Disfrutar de la buena música tiene mucho de rito. Unos prefieren hacerlo en soledad; otros, acompañados de la pareja o de amigos. Cerrar los ojos, dejar fluir la imaginación o comentar por lo bajo tal o cual frase convierten ese momento en una comunión con la espiritualidad propia.
También se encuentran los espacios para bailar y aunque allí el volumen suele superar el necesario, la mayoría lo perdona en aras de pasar un buen rato y «mover el esqueleto». Mientras no se torture a los vecinos —como también sucede— no hay nada que objetar.
Sin embargo, más allá de las discotecas sin insonorizar o de quienes se empeñan en imponer sus gustos musicales al barrio, crece una tendencia que apunta a poner la música alta en los espacios públicos porque sí, porque es sinónimo de actividad, de fiesta, de «aquí está pasando algo».
Así se inscribe el caso de un museo municipal que ofrecería un evento relacionado con la historia a las diez de la mañana, y desde las ocho sacó un par de bafles a la calle «para que la gente se embullara».
En vez de un clima grato, se generó incomodidad. Los invitados debían hablar a gritos y los artistas convidados apenas podían ensayar; pero el técnico de audio no se sintió aludido, él creía su labor impecable, exitosa, y sus jefes parecían concordar.
Esa es la cultura del bafle: «¿hace falta animar un acontecimiento de cualquier índole?, pues pongamos el equipo a todo dar». Ningún género resulta agradable si agrede los tímpanos, pero no son la trova, la rumba y ni siquiera la popular bailable las más favorecidas en estos casos. Por el contrario, el reguetón más crudo y plagado de antivalores parece ganar la pelea.
De tal forma se vulnera la política cultural cubana y se revela una falta total de sensibilidad artística y entendimiento del disfrute estético. Es inconcebible que incluso en instituciones del sector de la cultura se opte por la música ensordecedora como vía para asegurar el esparcimiento.

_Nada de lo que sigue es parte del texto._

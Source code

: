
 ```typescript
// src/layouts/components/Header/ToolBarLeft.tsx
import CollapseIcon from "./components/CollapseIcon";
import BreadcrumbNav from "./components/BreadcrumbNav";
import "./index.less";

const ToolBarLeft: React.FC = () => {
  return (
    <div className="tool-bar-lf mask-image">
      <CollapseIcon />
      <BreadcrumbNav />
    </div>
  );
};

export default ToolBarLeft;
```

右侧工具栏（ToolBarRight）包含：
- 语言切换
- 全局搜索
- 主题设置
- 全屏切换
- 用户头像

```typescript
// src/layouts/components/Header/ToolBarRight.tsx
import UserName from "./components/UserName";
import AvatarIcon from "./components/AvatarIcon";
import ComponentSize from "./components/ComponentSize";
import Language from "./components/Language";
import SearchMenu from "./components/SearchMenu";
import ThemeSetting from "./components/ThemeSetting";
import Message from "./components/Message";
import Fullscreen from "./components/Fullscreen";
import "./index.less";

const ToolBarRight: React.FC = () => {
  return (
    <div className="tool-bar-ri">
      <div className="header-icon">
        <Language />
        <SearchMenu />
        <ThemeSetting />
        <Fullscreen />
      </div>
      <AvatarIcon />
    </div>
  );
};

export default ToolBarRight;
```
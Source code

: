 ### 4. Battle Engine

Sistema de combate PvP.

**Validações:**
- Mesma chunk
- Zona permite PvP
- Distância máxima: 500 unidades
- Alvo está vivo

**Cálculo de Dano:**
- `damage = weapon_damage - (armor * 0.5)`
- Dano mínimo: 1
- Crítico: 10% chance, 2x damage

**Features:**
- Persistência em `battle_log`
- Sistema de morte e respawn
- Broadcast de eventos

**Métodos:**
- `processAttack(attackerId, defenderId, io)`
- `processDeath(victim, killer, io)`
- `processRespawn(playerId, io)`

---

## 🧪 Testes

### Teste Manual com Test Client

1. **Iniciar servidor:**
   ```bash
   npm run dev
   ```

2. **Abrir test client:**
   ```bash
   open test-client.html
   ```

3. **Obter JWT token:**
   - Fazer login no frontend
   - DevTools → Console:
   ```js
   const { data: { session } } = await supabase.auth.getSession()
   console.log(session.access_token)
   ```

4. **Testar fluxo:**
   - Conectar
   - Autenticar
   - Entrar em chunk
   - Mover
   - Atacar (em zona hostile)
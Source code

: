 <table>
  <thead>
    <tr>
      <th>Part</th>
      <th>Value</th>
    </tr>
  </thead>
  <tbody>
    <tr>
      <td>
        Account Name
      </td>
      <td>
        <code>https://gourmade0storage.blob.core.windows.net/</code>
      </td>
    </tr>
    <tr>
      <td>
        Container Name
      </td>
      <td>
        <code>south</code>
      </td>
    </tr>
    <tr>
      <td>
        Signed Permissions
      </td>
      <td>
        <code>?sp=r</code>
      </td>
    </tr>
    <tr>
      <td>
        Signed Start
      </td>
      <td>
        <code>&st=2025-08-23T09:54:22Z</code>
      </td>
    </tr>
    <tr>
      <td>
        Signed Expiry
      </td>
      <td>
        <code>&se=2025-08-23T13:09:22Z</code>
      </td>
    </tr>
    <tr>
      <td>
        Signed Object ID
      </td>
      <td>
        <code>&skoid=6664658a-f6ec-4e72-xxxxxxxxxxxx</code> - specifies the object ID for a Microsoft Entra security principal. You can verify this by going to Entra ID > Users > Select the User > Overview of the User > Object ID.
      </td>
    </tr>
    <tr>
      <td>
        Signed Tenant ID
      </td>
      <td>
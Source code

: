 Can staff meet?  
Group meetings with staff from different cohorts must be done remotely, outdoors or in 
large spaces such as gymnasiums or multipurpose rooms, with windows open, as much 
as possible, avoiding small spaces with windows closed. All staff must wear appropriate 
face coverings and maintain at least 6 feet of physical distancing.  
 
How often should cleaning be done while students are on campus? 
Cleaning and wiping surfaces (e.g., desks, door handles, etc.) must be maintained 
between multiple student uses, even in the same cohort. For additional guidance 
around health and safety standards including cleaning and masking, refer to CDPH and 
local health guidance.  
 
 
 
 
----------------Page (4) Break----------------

Solucionarlo no exige solo decretos o leyes. La decisión de qué temas poner y a qué volumen debe recaer en personas preparadas, con un sentido aguzado del arte y sin enfoques reduccionistas referentes a la recreación.
En una sociedad como la que aspiramos a construir, divertir a los otros también debe implicar educarlos, generar consensos sobre la base de excluir el mal gusto, la chabacanería, las expresiones discriminatorias, misóginas y sexistas.
Que alguien sepa manejar un equipo de audio no lo califica automáticamente para dictaminar qué se pone o no; cabe entonces preguntarse si a esos técnicos, la mayoría muy jóvenes, se les da la oportunidad de superarse, u otras atenciones que hagan menos fugaz su paso por esa labor.
La batalla por la cultura es quizá de las más fuertes que a la nación le toca librar; la música no puede ser nunca vehículo para enajenar y sí para enaltecer. Constituye prioridad evitar que el consumo de arte devenga contaminación acústica, más en un país con una tradición musical tan rica como Cuba.